··· INPUT DATA ···

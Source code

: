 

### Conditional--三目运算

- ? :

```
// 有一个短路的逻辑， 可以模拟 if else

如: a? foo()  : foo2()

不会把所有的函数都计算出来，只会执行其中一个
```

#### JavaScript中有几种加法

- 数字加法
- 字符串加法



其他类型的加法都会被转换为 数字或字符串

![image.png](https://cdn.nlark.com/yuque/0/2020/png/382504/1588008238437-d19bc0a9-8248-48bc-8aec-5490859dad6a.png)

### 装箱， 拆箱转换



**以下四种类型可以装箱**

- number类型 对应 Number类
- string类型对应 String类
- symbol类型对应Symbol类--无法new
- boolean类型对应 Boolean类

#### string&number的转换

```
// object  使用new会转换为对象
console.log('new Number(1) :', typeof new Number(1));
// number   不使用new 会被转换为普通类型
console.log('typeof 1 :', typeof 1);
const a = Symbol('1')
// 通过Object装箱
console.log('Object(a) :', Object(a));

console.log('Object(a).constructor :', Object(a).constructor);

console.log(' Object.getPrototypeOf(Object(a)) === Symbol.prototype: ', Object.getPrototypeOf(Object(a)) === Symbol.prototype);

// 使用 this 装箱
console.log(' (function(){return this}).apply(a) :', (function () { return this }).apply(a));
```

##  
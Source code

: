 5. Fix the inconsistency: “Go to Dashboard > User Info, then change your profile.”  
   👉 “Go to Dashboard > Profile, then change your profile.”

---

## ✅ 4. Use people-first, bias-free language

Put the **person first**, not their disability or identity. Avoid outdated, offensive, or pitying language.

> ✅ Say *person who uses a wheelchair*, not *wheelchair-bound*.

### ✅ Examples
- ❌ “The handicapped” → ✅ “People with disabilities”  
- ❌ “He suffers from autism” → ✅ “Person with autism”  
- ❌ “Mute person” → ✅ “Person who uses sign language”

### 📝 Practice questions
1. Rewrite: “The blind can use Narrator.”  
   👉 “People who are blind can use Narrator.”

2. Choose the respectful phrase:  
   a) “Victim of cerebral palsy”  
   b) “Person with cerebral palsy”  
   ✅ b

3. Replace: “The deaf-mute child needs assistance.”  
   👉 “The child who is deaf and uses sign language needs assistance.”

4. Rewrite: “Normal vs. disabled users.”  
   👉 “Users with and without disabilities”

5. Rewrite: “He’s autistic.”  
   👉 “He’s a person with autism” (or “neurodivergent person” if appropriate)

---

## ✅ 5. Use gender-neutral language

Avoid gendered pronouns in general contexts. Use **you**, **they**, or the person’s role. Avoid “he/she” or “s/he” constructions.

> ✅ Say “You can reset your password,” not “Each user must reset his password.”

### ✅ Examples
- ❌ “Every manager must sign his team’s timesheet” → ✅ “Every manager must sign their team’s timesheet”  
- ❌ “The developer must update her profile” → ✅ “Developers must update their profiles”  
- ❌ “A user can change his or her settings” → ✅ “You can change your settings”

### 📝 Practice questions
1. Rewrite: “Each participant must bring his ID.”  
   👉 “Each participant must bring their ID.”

···

#### WORK ITEM:
Would you set down the full listing exactly as it reads?

#### SOLUTION:
Source code

: 

### Conditional--三目运算

- ? :

```
// 有一个短路的逻辑， 可以模拟 if else

如: a? foo()  : foo2()

不会把所有的函数都计算出来，只会执行其中一个
```

#### JavaScript中有几种加法

- 数字加法
- 字符串加法



其他类型的加法都会被转换为 数字或字符串

![image.png](https://cdn.nlark.com/yuque/0/2020/png/382504/1588008238437-d19bc0a9-8248-48bc-8aec-5490859dad6a.png)

### 装箱， 拆箱转换



**以下四种类型可以装箱**

- number类型 对应 Number类
- string类型对应 String类
- symbol类型对应Symbol类--无法new
- boolean类型对应 Boolean类

#### string&number的转换

```
// object  使用new会转换为对象
console.log('new Number(1) :', typeof new Number(1));
// number   不使用new 会被转换为普通类型
console.log('typeof 1 :', typeof 1);
const a = Symbol('1')
// 通过Object装箱
console.log('Object(a) :', Object(a));

console.log('Object(a).constructor :', Object(a).constructor);

console.log(' Object.getPrototypeOf(Object(a)) === Symbol.prototype: ', Object.getPrototypeOf(Object(a)) === Symbol.prototype);

// 使用 this 装箱
console.log(' (function(){return this}).apply(a) :', (function () { return this }).apply(a));
```

##  
Source code

: 5. Fix the inconsistency: “Go to Dashboard > User Info, then change your profile.”  
   👉 “Go to Dashboard > Profile, then change your profile.”

---

## ✅ 4. Use people-first, bias-free language

Put the **person first**, not their disability or identity. Avoid outdated, offensive, or pitying language.

> ✅ Say *person who uses a wheelchair*, not *wheelchair-bound*.

### ✅ Examples
- ❌ “The handicapped” → ✅ “People with disabilities”  
- ❌ “He suffers from autism” → ✅ “Person with autism”  
- ❌ “Mute person” → ✅ “Person who uses sign language”

### 📝 Practice questions
1. Rewrite: “The blind can use Narrator.”  
   👉 “People who are blind can use Narrator.”

2. Choose the respectful phrase:  
   a) “Victim of cerebral palsy”  
   b) “Person with cerebral palsy”  
   ✅ b

3. Replace: “The deaf-mute child needs assistance.”  
   👉 “The child who is deaf and uses sign language needs assistance.”

4. Rewrite: “Normal vs. disabled users.”  
   👉 “Users with and without disabilities”

5. Rewrite: “He’s autistic.”  
   👉 “He’s a person with autism” (or “neurodivergent person” if appropriate)

---

## ✅ 5. Use gender-neutral language

Avoid gendered pronouns in general contexts. Use **you**, **they**, or the person’s role. Avoid “he/she” or “s/he” constructions.

> ✅ Say “You can reset your password,” not “Each user must reset his password.”

### ✅ Examples
- ❌ “Every manager must sign his team’s timesheet” → ✅ “Every manager must sign their team’s timesheet”  
- ❌ “The developer must update her profile” → ✅ “Developers must update their profiles”  
- ❌ “A user can change his or her settings” → ✅ “You can change your settings”

### 📝 Practice questions
1. Rewrite: “Each participant must bring his ID.”  
   👉 “Each participant must bring their ID.”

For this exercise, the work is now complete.